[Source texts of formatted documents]
....................

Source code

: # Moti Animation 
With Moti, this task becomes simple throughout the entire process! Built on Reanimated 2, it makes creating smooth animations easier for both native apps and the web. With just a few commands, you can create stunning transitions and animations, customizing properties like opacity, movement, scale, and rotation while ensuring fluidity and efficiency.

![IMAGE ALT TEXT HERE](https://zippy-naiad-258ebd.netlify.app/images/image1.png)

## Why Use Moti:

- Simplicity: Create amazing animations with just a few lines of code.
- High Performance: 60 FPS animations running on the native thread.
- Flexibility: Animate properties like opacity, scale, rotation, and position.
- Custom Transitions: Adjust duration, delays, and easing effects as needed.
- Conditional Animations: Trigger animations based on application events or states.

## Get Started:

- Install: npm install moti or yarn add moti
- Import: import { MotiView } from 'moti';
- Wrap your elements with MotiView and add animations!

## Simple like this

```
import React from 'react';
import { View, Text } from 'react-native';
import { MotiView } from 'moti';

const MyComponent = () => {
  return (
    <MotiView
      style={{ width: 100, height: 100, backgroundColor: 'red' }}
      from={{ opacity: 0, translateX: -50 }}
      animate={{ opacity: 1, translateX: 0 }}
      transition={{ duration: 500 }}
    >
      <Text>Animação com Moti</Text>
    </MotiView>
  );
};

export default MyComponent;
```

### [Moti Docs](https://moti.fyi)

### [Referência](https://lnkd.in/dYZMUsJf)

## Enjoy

....................

TASK STATEMENT:
Reproduce the data exactly. All of it is needed.

EXERCISE ANSWER:
Source code

: # Moti Animation 
With Moti, this task becomes simple throughout the entire process! Built on Reanimated 2, it makes creating smooth animations easier for both native apps and the web. With just a few commands, you can create stunning transitions and animations, customizing properties like opacity, movement, scale, and rotation while ensuring fluidity and efficiency.

![IMAGE ALT TEXT HERE](https://zippy-naiad-258ebd.netlify.app/images/image1.png)

## Why Use Moti:

- Simplicity: Create amazing animations with just a few lines of code.
- High Performance: 60 FPS animations running on the native thread.
- Flexibility: Animate properties like opacity, scale, rotation, and position.
- Custom Transitions: Adjust duration, delays, and easing effects as needed.
- Conditional Animations: Trigger animations based on application events or states.

## Get Started:

- Install: npm install moti or yarn add moti
- Import: import { MotiView } from 'moti';
- Wrap your elements with MotiView and add animations!

## Simple like this

```
import React from 'react';
import { View, Text } from 'react-native';
import { MotiView } from 'moti';

const MyComponent = () => {
  return (
    <MotiView
      style={{ width: 100, height: 100, backgroundColor: 'red' }}
      from={{ opacity: 0, translateX: -50 }}
      animate={{ opacity: 1, translateX: 0 }}
      transition={{ duration: 500 }}
    >
      <Text>Animação com Moti</Text>
    </MotiView>
  );
};

export default MyComponent;
```

### [Moti Docs](https://moti.fyi)

### [Referência](https://lnkd.in/dYZMUsJf)

## Enjoy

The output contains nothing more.